Pictures paired with source code
= = = = = = =

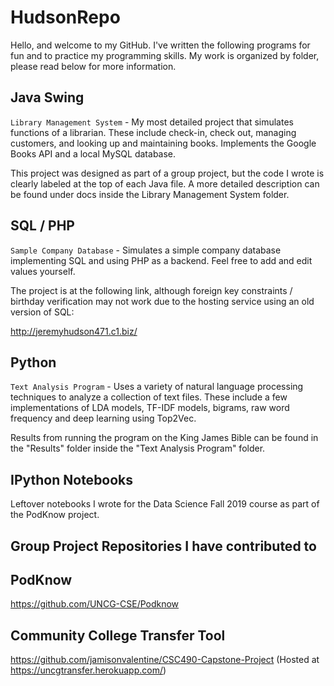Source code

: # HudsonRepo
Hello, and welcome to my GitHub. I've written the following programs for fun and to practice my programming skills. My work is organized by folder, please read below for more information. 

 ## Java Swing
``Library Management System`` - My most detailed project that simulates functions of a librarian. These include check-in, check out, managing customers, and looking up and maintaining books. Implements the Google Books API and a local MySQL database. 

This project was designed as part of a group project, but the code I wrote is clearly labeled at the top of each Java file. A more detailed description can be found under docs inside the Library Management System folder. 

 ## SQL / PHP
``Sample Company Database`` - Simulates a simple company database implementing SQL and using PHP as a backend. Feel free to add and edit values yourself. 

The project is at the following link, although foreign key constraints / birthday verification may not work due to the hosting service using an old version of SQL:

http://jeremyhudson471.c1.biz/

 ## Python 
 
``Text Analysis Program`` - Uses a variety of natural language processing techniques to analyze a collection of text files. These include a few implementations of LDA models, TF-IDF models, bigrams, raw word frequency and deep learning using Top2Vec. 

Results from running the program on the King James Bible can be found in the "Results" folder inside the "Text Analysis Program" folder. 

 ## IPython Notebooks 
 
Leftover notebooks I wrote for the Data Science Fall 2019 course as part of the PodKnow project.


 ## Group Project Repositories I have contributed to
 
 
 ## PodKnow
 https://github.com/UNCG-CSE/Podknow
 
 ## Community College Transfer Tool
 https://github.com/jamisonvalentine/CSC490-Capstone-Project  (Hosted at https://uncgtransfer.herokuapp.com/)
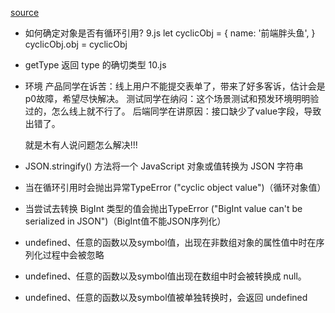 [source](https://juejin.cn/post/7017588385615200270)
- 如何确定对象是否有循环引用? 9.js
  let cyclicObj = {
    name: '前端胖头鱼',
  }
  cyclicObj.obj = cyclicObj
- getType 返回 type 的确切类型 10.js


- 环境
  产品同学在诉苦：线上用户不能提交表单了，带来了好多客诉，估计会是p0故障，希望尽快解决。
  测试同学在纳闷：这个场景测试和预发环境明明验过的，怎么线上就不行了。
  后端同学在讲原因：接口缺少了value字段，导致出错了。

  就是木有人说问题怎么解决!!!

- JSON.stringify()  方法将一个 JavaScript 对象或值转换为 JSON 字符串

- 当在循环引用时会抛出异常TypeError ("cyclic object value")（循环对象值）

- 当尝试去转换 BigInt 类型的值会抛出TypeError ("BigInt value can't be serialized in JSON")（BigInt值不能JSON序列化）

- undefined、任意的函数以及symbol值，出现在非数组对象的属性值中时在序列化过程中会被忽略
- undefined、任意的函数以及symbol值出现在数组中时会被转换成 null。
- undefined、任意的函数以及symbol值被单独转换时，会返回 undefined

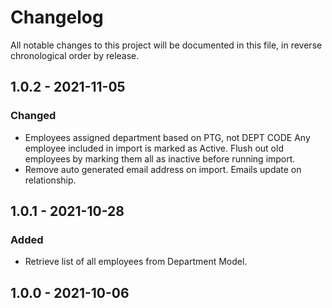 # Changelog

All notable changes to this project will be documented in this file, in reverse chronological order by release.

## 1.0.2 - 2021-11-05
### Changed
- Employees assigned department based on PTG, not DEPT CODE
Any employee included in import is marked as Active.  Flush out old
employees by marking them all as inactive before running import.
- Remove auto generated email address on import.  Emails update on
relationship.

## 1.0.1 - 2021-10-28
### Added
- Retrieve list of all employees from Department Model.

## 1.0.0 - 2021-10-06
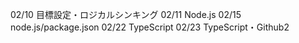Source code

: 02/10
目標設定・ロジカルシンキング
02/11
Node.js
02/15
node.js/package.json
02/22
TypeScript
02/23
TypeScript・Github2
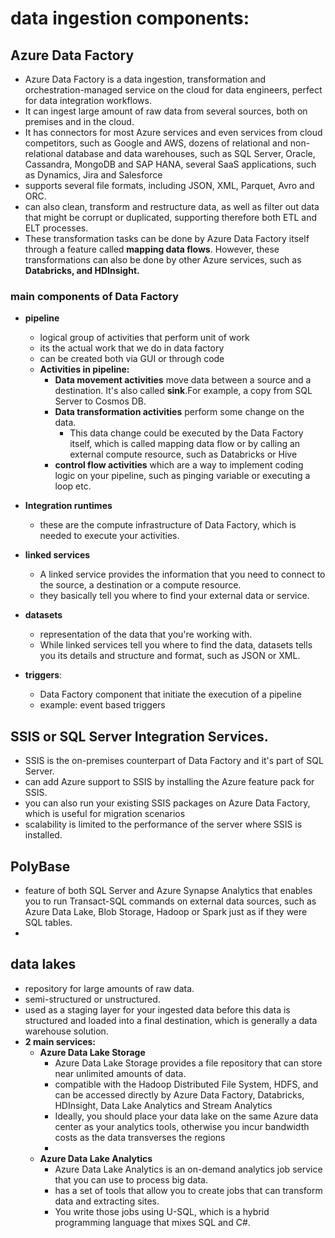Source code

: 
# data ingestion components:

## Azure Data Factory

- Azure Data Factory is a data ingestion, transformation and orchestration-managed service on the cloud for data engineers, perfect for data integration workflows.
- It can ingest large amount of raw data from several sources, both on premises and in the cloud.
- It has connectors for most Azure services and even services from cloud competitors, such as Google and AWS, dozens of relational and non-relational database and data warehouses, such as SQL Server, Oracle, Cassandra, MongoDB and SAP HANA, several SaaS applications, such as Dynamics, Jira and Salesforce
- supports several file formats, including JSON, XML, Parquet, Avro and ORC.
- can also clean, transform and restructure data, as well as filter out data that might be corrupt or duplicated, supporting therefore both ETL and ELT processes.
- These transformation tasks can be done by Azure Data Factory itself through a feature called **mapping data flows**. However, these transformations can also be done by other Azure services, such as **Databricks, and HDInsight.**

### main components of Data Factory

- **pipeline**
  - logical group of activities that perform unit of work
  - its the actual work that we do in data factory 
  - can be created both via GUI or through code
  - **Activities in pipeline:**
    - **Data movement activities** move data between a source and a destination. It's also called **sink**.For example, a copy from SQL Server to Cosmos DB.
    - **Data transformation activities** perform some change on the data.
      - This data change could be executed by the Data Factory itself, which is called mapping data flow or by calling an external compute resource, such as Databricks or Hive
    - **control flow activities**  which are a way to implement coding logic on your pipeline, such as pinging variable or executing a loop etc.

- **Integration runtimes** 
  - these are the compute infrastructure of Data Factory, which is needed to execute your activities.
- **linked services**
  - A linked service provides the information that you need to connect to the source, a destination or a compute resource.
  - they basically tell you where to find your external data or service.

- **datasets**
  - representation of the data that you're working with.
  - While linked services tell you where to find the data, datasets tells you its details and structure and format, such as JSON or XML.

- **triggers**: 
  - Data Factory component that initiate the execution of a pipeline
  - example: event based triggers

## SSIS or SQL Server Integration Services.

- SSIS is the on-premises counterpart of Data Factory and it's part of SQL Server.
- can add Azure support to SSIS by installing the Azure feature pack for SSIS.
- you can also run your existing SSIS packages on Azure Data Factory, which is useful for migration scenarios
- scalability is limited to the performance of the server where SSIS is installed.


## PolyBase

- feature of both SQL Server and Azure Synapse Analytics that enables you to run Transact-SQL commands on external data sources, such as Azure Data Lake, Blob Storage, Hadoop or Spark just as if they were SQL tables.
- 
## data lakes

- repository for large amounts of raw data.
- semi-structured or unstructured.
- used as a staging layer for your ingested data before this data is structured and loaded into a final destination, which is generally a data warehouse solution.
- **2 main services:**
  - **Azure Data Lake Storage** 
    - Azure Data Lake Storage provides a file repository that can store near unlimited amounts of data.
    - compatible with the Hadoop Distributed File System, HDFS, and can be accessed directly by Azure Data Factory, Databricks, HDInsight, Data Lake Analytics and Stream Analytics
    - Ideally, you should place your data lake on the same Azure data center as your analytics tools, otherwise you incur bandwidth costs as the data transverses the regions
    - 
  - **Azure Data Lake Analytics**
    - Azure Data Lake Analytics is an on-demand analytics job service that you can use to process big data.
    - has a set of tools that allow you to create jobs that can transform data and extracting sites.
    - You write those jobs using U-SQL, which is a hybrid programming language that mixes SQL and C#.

= = = = = = =

-- AIM OF THE EXERCISE --
The response must hold only the lines above from the line with "- semi-structured or unstructured." through the line with "- **Azure Data Lake Storage**", each copied exactly, both ends kept.

-- ANSWER --
- semi-structured or unstructured.
- used as a staging layer for your ingested data before this data is structured and loaded into a final destination, which is generally a data warehouse solution.
- **2 main services:**
  - **Azure Data Lake Storage** 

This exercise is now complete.